In professional tennis, players win by hitting winners — fast serves, perfect volleys.
In amateur tennis, players win by avoiding mistakes.
They simply keep the ball in play until the other person messes up.
Investing, says Marks, is a loser’s game.
The amateurs (and even many professionals) don’t win by brilliance — they win by avoiding stupidity.
“The difficulty of getting it right is what makes defensive investing so important.”
When markets are efficient and unpredictable, trying to be “brilliant” often leads to overconfidence.
Instead, the edge lies in risk control, patience, and discipline.
That’s why Oaktree’s entire culture is defensive:
- Don’t try to be in the top 5% — that means you must risk being in the bottom 5%.
- Be consistently above average.
- Avoid catastrophic losses.
Compounding only works when you don’t blow up.

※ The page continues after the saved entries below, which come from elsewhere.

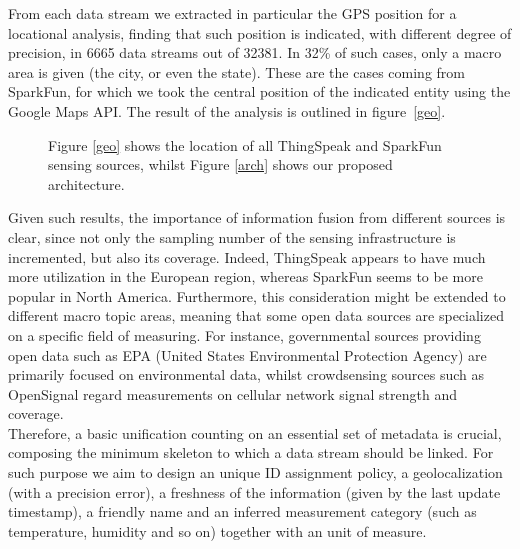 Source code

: From each data stream we extracted in particular the GPS position for a locational analysis, finding that such position is indicated, with different degree of precision, in 6665 data streams out of 32381.
In 32\% of such cases, only a macro area is given (the city, or even the state).
These are the cases coming from SparkFun, for which we took the central position of the indicated entity using the Google Maps API.
The result of the analysis is outlined in figure~\ref{geo}.

\begin{figure}[!t]
\centering
{}
\caption{Figure \ref{geo} shows the location of all ThingSpeak and SparkFun sensing sources, whilst Figure \ref{arch} shows our proposed architecture.}
\end{figure}

Given such results, the importance of information fusion from different sources is clear, since not only the sampling number of the sensing infrastructure is incremented, but also its coverage.
Indeed, ThingSpeak appears to have much more utilization in the European region, whereas SparkFun seems to be more popular in North America.
Furthermore, this consideration might be extended to different macro topic areas, meaning that some open data sources are specialized on a specific field of measuring.
For instance, governmental sources providing open data such as EPA (United States Environmental Protection Agency) \cite{epa} are primarily focused on environmental data, whilst crowdsensing sources such as OpenSignal \cite{opensignal} regard measurements on cellular network signal strength and coverage.
\\
Therefore, a basic unification counting on an essential set of metadata is crucial, composing the minimum skeleton to which a data stream should be linked.
For such purpose we aim to design an unique ID assignment policy, a geolocalization (with a precision error), a freshness of the information (given by the last update timestamp), a friendly name and an inferred measurement category (such as temperature, humidity and so on) together with an unit of measure.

🏦 5. The Birth of Value: Buying Less Than It’s Worth
In 1978, Marks met a young investment banker named Michael Milken, who introduced him to high-yield bonds — or what people back then called “junk bonds.”
At the time, Wall Street viewed them as garbage.
But Milken explained something revolutionary:
If you buy a bond that everyone hates — and it survives — you can make extraordinary returns.
Marks realized something fundamental about markets:
“If you buy AAA bonds, there’s only one way to go — down. But if you buy single-B bonds and they survive, there’s only one way to go — up.”
That flipped his worldview.
Investing wasn’t about finding the “best” companies; it was about finding mispriced companies.
Buying what’s unloved but undervalued — that’s where the edge is.
He saw firsthand that investors who bought “the best companies in America” in the late 1960s — IBM, Kodak, Polaroid, Xerox — lost 90% of their money by 1973.
Why?
They paid too much.
Meanwhile, investors who bought the “worst companies in America” — the junk bond issuers — made fortunes.
Why?
They paid too little.
“What determines the success of an investor is not what he buys, but what he pays for it.”
That’s the heart of value investing.
Price is what you pay. Value is what you get.
The wider the gap between the two, the better your odds.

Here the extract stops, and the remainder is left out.